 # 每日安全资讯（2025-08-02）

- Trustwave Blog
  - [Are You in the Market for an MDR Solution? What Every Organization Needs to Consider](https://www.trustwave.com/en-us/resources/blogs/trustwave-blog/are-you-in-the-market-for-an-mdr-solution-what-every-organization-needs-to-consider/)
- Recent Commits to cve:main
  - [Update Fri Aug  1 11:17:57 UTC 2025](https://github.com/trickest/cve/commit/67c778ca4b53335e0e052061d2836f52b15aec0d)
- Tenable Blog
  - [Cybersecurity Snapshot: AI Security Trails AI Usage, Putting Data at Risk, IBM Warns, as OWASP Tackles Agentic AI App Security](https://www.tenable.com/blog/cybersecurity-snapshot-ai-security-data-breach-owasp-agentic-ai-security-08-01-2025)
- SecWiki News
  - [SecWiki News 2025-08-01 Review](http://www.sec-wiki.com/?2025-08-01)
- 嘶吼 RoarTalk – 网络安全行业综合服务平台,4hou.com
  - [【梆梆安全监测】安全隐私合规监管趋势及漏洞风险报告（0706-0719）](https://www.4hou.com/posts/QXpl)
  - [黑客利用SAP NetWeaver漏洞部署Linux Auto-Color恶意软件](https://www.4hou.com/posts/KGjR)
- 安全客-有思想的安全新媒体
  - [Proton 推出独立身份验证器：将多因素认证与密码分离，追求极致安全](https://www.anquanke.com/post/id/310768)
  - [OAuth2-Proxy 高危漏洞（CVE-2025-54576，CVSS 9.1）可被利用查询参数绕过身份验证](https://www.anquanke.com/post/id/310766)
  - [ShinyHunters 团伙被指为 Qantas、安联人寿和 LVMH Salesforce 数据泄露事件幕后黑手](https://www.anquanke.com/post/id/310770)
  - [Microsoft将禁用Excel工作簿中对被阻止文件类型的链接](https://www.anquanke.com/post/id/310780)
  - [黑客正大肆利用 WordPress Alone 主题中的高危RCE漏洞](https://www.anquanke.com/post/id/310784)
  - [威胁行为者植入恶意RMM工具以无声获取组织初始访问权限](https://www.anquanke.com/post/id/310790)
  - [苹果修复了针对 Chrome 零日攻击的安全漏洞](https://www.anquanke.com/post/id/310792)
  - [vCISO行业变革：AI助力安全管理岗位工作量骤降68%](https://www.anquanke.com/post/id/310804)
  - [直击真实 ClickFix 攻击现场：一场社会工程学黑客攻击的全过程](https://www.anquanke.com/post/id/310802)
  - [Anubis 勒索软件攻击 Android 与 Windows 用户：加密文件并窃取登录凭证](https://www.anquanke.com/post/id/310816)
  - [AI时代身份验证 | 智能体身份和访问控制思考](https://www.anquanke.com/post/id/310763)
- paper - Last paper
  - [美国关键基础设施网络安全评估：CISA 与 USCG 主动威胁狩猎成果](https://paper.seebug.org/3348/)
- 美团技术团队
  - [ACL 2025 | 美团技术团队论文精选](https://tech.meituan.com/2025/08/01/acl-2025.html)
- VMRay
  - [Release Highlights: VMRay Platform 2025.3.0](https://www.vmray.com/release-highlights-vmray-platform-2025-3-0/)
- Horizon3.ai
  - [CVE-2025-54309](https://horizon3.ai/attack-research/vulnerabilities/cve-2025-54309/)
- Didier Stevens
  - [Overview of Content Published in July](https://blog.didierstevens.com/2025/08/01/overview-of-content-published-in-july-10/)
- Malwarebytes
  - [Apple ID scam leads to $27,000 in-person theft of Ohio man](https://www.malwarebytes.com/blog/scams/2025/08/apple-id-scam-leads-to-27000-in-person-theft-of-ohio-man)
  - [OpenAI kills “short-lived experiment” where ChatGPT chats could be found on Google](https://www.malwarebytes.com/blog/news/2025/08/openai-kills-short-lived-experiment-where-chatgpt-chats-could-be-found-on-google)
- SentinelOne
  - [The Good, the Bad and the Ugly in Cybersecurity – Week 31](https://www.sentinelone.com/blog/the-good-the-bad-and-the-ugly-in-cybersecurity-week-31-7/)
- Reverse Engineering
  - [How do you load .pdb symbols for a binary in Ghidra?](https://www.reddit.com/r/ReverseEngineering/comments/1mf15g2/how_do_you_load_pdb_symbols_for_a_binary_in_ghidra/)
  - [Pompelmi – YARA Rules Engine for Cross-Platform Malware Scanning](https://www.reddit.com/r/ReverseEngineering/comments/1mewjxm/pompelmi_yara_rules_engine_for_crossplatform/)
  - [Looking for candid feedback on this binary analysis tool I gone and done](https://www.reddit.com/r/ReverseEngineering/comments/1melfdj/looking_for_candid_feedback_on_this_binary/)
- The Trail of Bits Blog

··········

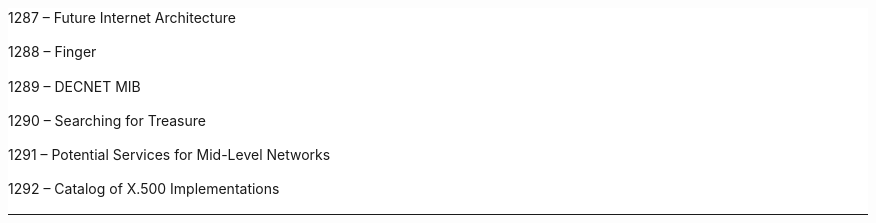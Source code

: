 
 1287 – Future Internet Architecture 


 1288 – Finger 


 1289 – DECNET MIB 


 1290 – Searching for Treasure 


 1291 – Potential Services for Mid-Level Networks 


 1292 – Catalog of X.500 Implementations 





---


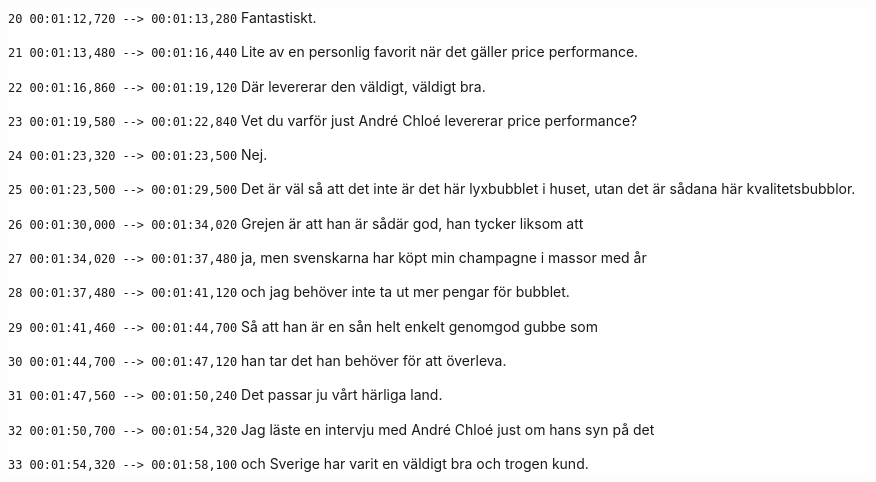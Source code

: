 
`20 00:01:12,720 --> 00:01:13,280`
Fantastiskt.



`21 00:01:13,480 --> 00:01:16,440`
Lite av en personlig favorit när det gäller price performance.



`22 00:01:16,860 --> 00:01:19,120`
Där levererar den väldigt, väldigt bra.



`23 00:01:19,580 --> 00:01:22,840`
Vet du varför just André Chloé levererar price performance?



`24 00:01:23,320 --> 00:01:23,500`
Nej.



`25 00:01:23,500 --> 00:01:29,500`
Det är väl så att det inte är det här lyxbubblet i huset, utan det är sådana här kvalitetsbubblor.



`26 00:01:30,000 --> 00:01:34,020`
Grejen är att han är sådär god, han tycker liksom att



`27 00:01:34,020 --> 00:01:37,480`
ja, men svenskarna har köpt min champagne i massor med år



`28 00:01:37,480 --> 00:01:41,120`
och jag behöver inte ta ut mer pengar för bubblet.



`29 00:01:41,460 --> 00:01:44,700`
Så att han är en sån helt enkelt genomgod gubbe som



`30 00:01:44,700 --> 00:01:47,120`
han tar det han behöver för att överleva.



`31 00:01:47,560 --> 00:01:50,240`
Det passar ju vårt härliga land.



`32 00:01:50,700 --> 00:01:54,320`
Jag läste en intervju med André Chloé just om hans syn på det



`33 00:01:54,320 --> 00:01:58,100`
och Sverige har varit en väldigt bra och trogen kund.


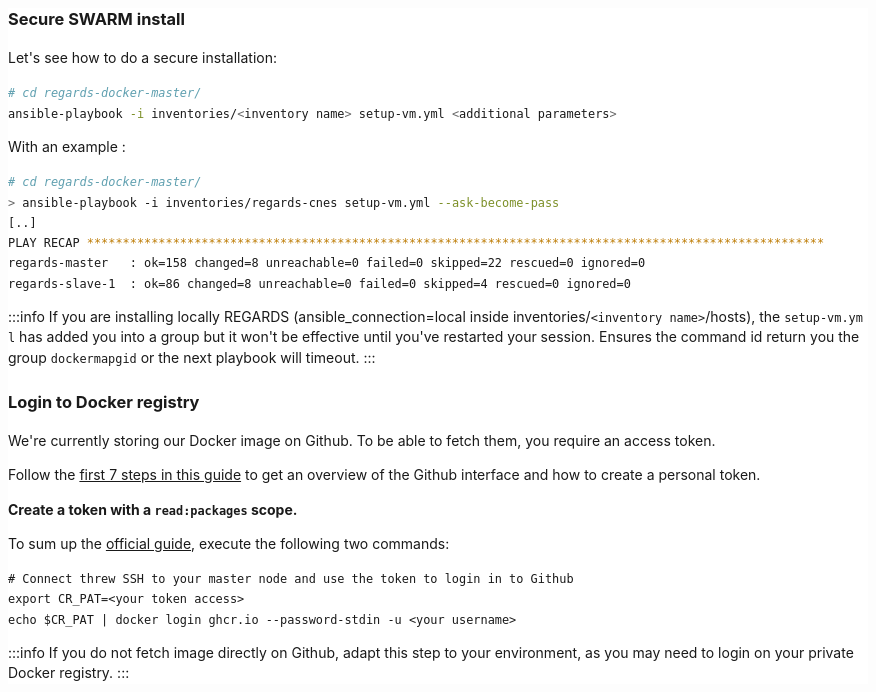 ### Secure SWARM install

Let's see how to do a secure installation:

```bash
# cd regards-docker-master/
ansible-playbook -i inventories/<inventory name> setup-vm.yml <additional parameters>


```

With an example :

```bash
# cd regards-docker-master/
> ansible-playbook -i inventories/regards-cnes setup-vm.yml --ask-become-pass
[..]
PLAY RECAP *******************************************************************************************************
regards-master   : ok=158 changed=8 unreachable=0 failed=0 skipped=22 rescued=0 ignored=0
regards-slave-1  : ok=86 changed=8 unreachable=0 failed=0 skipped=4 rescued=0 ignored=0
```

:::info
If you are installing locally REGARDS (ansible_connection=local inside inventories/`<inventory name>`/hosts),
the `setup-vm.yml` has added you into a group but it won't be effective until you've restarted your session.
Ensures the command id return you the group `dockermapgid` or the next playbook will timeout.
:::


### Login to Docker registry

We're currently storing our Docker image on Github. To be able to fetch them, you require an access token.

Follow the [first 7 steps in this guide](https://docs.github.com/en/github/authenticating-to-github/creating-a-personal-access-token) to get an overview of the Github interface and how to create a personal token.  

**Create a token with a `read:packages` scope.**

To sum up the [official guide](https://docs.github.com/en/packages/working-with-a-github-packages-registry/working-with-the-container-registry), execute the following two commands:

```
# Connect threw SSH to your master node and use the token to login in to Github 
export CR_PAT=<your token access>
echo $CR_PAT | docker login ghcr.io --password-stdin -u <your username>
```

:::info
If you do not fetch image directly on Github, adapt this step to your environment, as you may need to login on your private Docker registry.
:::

··········

* _Exercise requirements_
Tally the lines of the entries that carry the word "changed" and say only that number.

* _Answer below_
2